Description of the task »
All lines from the one that mentions "### Running The Relay" through the last of the entries below must be copied exactly, with both ends kept.

Segment Start: Given records

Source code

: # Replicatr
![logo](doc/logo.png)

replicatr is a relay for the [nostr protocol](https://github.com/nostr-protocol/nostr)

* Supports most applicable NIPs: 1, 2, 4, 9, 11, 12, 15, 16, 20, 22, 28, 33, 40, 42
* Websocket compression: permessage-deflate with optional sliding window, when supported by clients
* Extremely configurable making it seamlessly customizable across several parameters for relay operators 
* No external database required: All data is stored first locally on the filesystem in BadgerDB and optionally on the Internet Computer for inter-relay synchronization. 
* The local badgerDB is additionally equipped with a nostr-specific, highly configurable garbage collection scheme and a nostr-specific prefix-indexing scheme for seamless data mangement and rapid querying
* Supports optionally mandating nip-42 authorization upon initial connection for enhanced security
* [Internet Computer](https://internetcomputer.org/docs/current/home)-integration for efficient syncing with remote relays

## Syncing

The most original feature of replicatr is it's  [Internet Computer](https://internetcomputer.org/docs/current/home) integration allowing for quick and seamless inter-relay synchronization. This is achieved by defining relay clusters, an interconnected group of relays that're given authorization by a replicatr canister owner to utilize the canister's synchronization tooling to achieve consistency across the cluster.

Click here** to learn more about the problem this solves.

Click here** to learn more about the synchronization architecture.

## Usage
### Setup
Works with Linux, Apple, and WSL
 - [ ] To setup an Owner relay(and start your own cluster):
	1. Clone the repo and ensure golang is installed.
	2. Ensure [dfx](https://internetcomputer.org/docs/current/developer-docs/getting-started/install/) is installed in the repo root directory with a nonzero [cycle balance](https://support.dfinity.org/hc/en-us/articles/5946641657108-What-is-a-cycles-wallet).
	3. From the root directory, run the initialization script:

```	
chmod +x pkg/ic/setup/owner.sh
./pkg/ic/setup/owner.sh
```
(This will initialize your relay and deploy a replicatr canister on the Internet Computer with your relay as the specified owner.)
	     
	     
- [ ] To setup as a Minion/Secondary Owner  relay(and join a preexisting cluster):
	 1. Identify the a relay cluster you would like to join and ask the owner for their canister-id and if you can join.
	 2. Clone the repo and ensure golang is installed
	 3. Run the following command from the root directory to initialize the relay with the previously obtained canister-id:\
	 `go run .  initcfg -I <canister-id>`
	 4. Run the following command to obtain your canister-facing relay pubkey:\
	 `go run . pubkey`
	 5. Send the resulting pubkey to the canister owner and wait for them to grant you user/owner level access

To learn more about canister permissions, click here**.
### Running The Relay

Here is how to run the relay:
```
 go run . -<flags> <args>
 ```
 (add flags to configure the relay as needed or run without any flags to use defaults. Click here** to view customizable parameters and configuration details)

Segment End: Given records

Solution »
### Running The Relay

Here is how to run the relay:
```
 go run . -<flags> <args>
 ```
 (add flags to configure the relay as needed or run without any flags to use defaults. Click here** to view customizable parameters and configuration details)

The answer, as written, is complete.